* **Data items**:
● ● ● ●
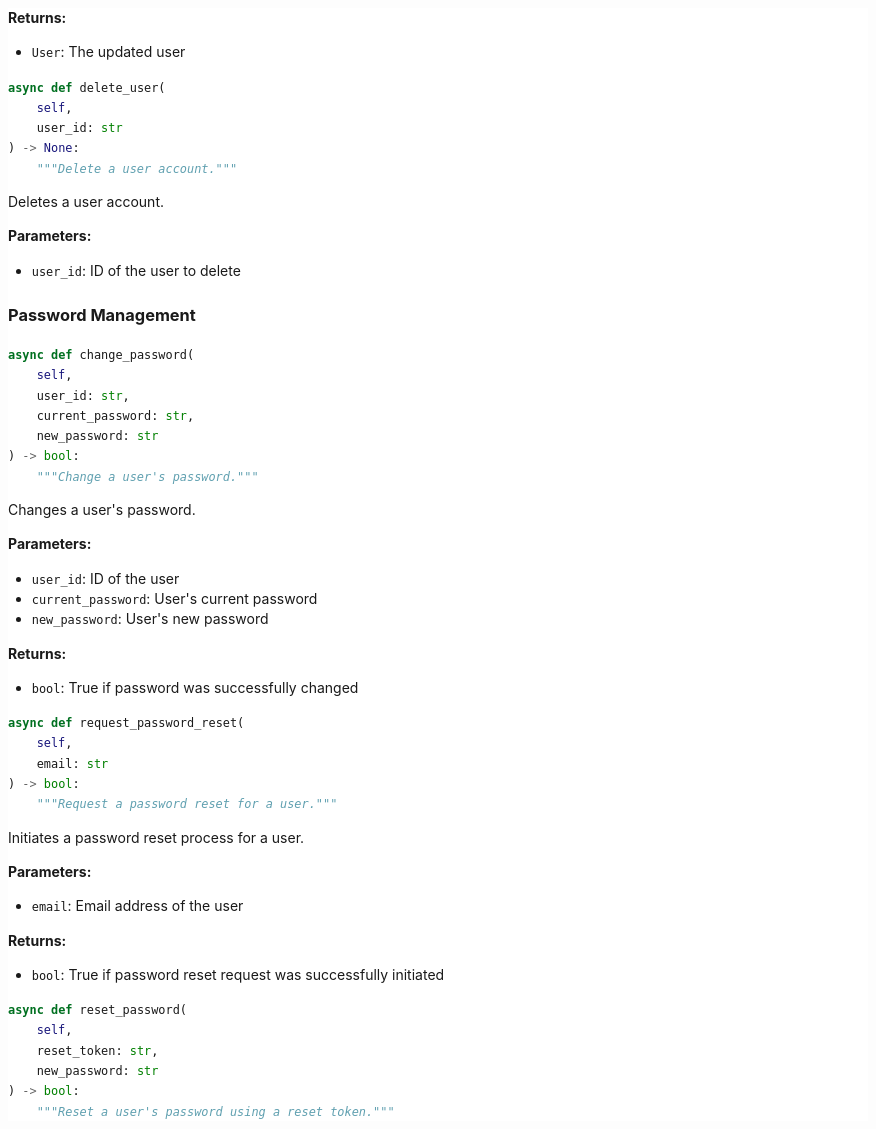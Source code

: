 **Returns:**
- `User`: The updated user

```python
async def delete_user(
    self,
    user_id: str
) -> None:
    """Delete a user account."""
```

Deletes a user account.

**Parameters:**
- `user_id`: ID of the user to delete

### Password Management

```python
async def change_password(
    self,
    user_id: str,
    current_password: str,
    new_password: str
) -> bool:
    """Change a user's password."""
```

Changes a user's password.

**Parameters:**
- `user_id`: ID of the user
- `current_password`: User's current password
- `new_password`: User's new password

**Returns:**
- `bool`: True if password was successfully changed

```python
async def request_password_reset(
    self,
    email: str
) -> bool:
    """Request a password reset for a user."""
```

Initiates a password reset process for a user.

**Parameters:**
- `email`: Email address of the user

**Returns:**
- `bool`: True if password reset request was successfully initiated

```python
async def reset_password(
    self,
    reset_token: str,
    new_password: str
) -> bool:
    """Reset a user's password using a reset token."""
```
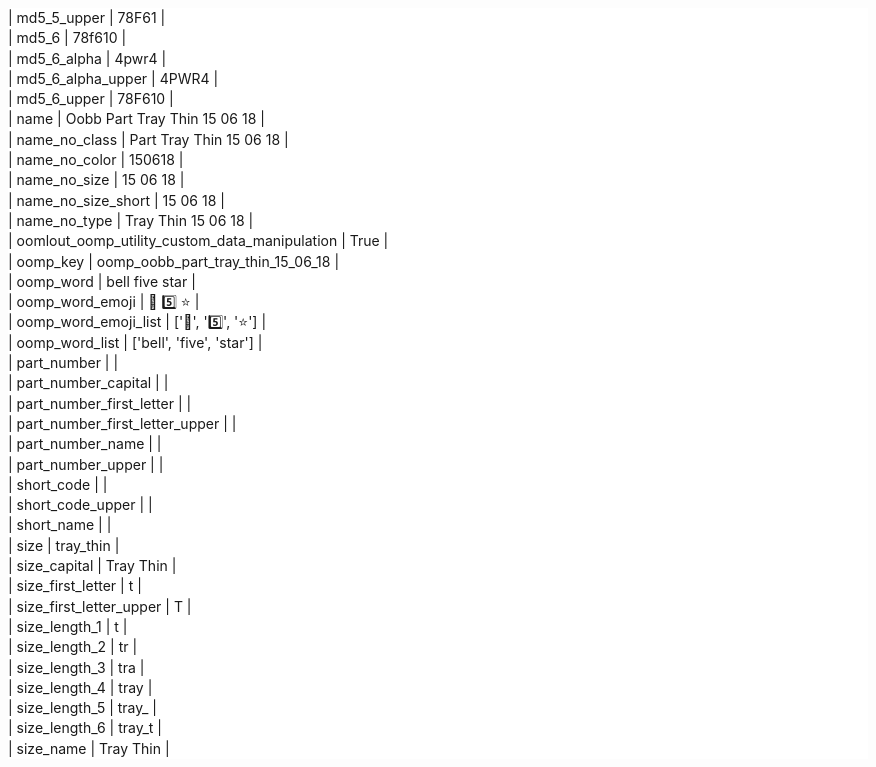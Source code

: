 | md5_5_upper | 78F61 |  
| md5_6 | 78f610 |  
| md5_6_alpha | 4pwr4 |  
| md5_6_alpha_upper | 4PWR4 |  
| md5_6_upper | 78F610 |  
| name | Oobb Part Tray Thin 15 06 18 |  
| name_no_class | Part Tray Thin 15 06 18 |  
| name_no_color | 150618 |  
| name_no_size | 15 06 18 |  
| name_no_size_short | 15 06 18 |  
| name_no_type | Tray Thin 15 06 18 |  
| oomlout_oomp_utility_custom_data_manipulation | True |  
| oomp_key | oomp_oobb_part_tray_thin_15_06_18 |  
| oomp_word | bell five star |  
| oomp_word_emoji | :bell: :five: :star: |  
| oomp_word_emoji_list | [':bell:', ':five:', ':star:'] |  
| oomp_word_list | ['bell', 'five', 'star'] |  
| part_number |  |  
| part_number_capital |  |  
| part_number_first_letter |  |  
| part_number_first_letter_upper |  |  
| part_number_name |  |  
| part_number_upper |  |  
| short_code |  |  
| short_code_upper |  |  
| short_name |  |  
| size | tray_thin |  
| size_capital | Tray Thin |  
| size_first_letter | t |  
| size_first_letter_upper | T |  
| size_length_1 | t |  
| size_length_2 | tr |  
| size_length_3 | tra |  
| size_length_4 | tray |  
| size_length_5 | tray_ |  
| size_length_6 | tray_t |  
| size_name | Tray Thin |  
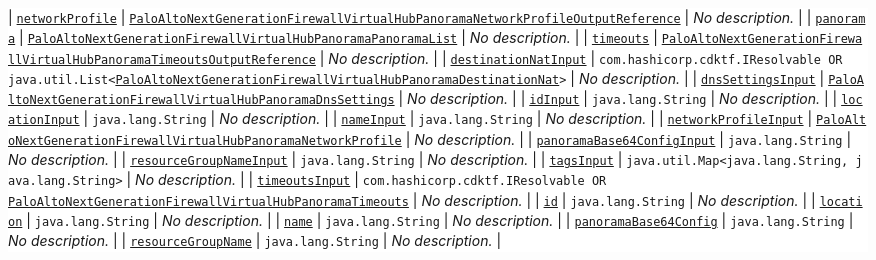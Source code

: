 | <code><a href="#@cdktf/provider-azurerm.paloAltoNextGenerationFirewallVirtualHubPanorama.PaloAltoNextGenerationFirewallVirtualHubPanorama.property.networkProfile">networkProfile</a></code> | <code><a href="#@cdktf/provider-azurerm.paloAltoNextGenerationFirewallVirtualHubPanorama.PaloAltoNextGenerationFirewallVirtualHubPanoramaNetworkProfileOutputReference">PaloAltoNextGenerationFirewallVirtualHubPanoramaNetworkProfileOutputReference</a></code> | *No description.* |
| <code><a href="#@cdktf/provider-azurerm.paloAltoNextGenerationFirewallVirtualHubPanorama.PaloAltoNextGenerationFirewallVirtualHubPanorama.property.panorama">panorama</a></code> | <code><a href="#@cdktf/provider-azurerm.paloAltoNextGenerationFirewallVirtualHubPanorama.PaloAltoNextGenerationFirewallVirtualHubPanoramaPanoramaList">PaloAltoNextGenerationFirewallVirtualHubPanoramaPanoramaList</a></code> | *No description.* |
| <code><a href="#@cdktf/provider-azurerm.paloAltoNextGenerationFirewallVirtualHubPanorama.PaloAltoNextGenerationFirewallVirtualHubPanorama.property.timeouts">timeouts</a></code> | <code><a href="#@cdktf/provider-azurerm.paloAltoNextGenerationFirewallVirtualHubPanorama.PaloAltoNextGenerationFirewallVirtualHubPanoramaTimeoutsOutputReference">PaloAltoNextGenerationFirewallVirtualHubPanoramaTimeoutsOutputReference</a></code> | *No description.* |
| <code><a href="#@cdktf/provider-azurerm.paloAltoNextGenerationFirewallVirtualHubPanorama.PaloAltoNextGenerationFirewallVirtualHubPanorama.property.destinationNatInput">destinationNatInput</a></code> | <code>com.hashicorp.cdktf.IResolvable OR java.util.List<<a href="#@cdktf/provider-azurerm.paloAltoNextGenerationFirewallVirtualHubPanorama.PaloAltoNextGenerationFirewallVirtualHubPanoramaDestinationNat">PaloAltoNextGenerationFirewallVirtualHubPanoramaDestinationNat</a>></code> | *No description.* |
| <code><a href="#@cdktf/provider-azurerm.paloAltoNextGenerationFirewallVirtualHubPanorama.PaloAltoNextGenerationFirewallVirtualHubPanorama.property.dnsSettingsInput">dnsSettingsInput</a></code> | <code><a href="#@cdktf/provider-azurerm.paloAltoNextGenerationFirewallVirtualHubPanorama.PaloAltoNextGenerationFirewallVirtualHubPanoramaDnsSettings">PaloAltoNextGenerationFirewallVirtualHubPanoramaDnsSettings</a></code> | *No description.* |
| <code><a href="#@cdktf/provider-azurerm.paloAltoNextGenerationFirewallVirtualHubPanorama.PaloAltoNextGenerationFirewallVirtualHubPanorama.property.idInput">idInput</a></code> | <code>java.lang.String</code> | *No description.* |
| <code><a href="#@cdktf/provider-azurerm.paloAltoNextGenerationFirewallVirtualHubPanorama.PaloAltoNextGenerationFirewallVirtualHubPanorama.property.locationInput">locationInput</a></code> | <code>java.lang.String</code> | *No description.* |
| <code><a href="#@cdktf/provider-azurerm.paloAltoNextGenerationFirewallVirtualHubPanorama.PaloAltoNextGenerationFirewallVirtualHubPanorama.property.nameInput">nameInput</a></code> | <code>java.lang.String</code> | *No description.* |
| <code><a href="#@cdktf/provider-azurerm.paloAltoNextGenerationFirewallVirtualHubPanorama.PaloAltoNextGenerationFirewallVirtualHubPanorama.property.networkProfileInput">networkProfileInput</a></code> | <code><a href="#@cdktf/provider-azurerm.paloAltoNextGenerationFirewallVirtualHubPanorama.PaloAltoNextGenerationFirewallVirtualHubPanoramaNetworkProfile">PaloAltoNextGenerationFirewallVirtualHubPanoramaNetworkProfile</a></code> | *No description.* |
| <code><a href="#@cdktf/provider-azurerm.paloAltoNextGenerationFirewallVirtualHubPanorama.PaloAltoNextGenerationFirewallVirtualHubPanorama.property.panoramaBase64ConfigInput">panoramaBase64ConfigInput</a></code> | <code>java.lang.String</code> | *No description.* |
| <code><a href="#@cdktf/provider-azurerm.paloAltoNextGenerationFirewallVirtualHubPanorama.PaloAltoNextGenerationFirewallVirtualHubPanorama.property.resourceGroupNameInput">resourceGroupNameInput</a></code> | <code>java.lang.String</code> | *No description.* |
| <code><a href="#@cdktf/provider-azurerm.paloAltoNextGenerationFirewallVirtualHubPanorama.PaloAltoNextGenerationFirewallVirtualHubPanorama.property.tagsInput">tagsInput</a></code> | <code>java.util.Map<java.lang.String, java.lang.String></code> | *No description.* |
| <code><a href="#@cdktf/provider-azurerm.paloAltoNextGenerationFirewallVirtualHubPanorama.PaloAltoNextGenerationFirewallVirtualHubPanorama.property.timeoutsInput">timeoutsInput</a></code> | <code>com.hashicorp.cdktf.IResolvable OR <a href="#@cdktf/provider-azurerm.paloAltoNextGenerationFirewallVirtualHubPanorama.PaloAltoNextGenerationFirewallVirtualHubPanoramaTimeouts">PaloAltoNextGenerationFirewallVirtualHubPanoramaTimeouts</a></code> | *No description.* |
| <code><a href="#@cdktf/provider-azurerm.paloAltoNextGenerationFirewallVirtualHubPanorama.PaloAltoNextGenerationFirewallVirtualHubPanorama.property.id">id</a></code> | <code>java.lang.String</code> | *No description.* |
| <code><a href="#@cdktf/provider-azurerm.paloAltoNextGenerationFirewallVirtualHubPanorama.PaloAltoNextGenerationFirewallVirtualHubPanorama.property.location">location</a></code> | <code>java.lang.String</code> | *No description.* |
| <code><a href="#@cdktf/provider-azurerm.paloAltoNextGenerationFirewallVirtualHubPanorama.PaloAltoNextGenerationFirewallVirtualHubPanorama.property.name">name</a></code> | <code>java.lang.String</code> | *No description.* |
| <code><a href="#@cdktf/provider-azurerm.paloAltoNextGenerationFirewallVirtualHubPanorama.PaloAltoNextGenerationFirewallVirtualHubPanorama.property.panoramaBase64Config">panoramaBase64Config</a></code> | <code>java.lang.String</code> | *No description.* |
| <code><a href="#@cdktf/provider-azurerm.paloAltoNextGenerationFirewallVirtualHubPanorama.PaloAltoNextGenerationFirewallVirtualHubPanorama.property.resourceGroupName">resourceGroupName</a></code> | <code>java.lang.String</code> | *No description.* |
● ● ● ●
* **PROBLEM REQUIREMENTS**: Once you find the line containing "<code>com.hashicorp.cdktf.IResolvable OR <a", copy it and every line after it through the end of the records, exactly as they stand.

* **ANSWER SECTION**:
| <code><a href="#@cdktf/provider-azurerm.paloAltoNextGenerationFirewallVirtualHubPanorama.PaloAltoNextGenerationFirewallVirtualHubPanorama.property.timeoutsInput">timeoutsInput</a></code> | <code>com.hashicorp.cdktf.IResolvable OR <a href="#@cdktf/provider-azurerm.paloAltoNextGenerationFirewallVirtualHubPanorama.PaloAltoNextGenerationFirewallVirtualHubPanoramaTimeouts">PaloAltoNextGenerationFirewallVirtualHubPanoramaTimeouts</a></code> | *No description.* |
| <code><a href="#@cdktf/provider-azurerm.paloAltoNextGenerationFirewallVirtualHubPanorama.PaloAltoNextGenerationFirewallVirtualHubPanorama.property.id">id</a></code> | <code>java.lang.String</code> | *No description.* |
| <code><a href="#@cdktf/provider-azurerm.paloAltoNextGenerationFirewallVirtualHubPanorama.PaloAltoNextGenerationFirewallVirtualHubPanorama.property.location">location</a></code> | <code>java.lang.String</code> | *No description.* |
| <code><a href="#@cdktf/provider-azurerm.paloAltoNextGenerationFirewallVirtualHubPanorama.PaloAltoNextGenerationFirewallVirtualHubPanorama.property.name">name</a></code> | <code>java.lang.String</code> | *No description.* |
| <code><a href="#@cdktf/provider-azurerm.paloAltoNextGenerationFirewallVirtualHubPanorama.PaloAltoNextGenerationFirewallVirtualHubPanorama.property.panoramaBase64Config">panoramaBase64Config</a></code> | <code>java.lang.String</code> | *No description.* |
| <code><a href="#@cdktf/provider-azurerm.paloAltoNextGenerationFirewallVirtualHubPanorama.PaloAltoNextGenerationFirewallVirtualHubPanorama.property.resourceGroupName">resourceGroupName</a></code> | <code>java.lang.String</code> | *No description.* |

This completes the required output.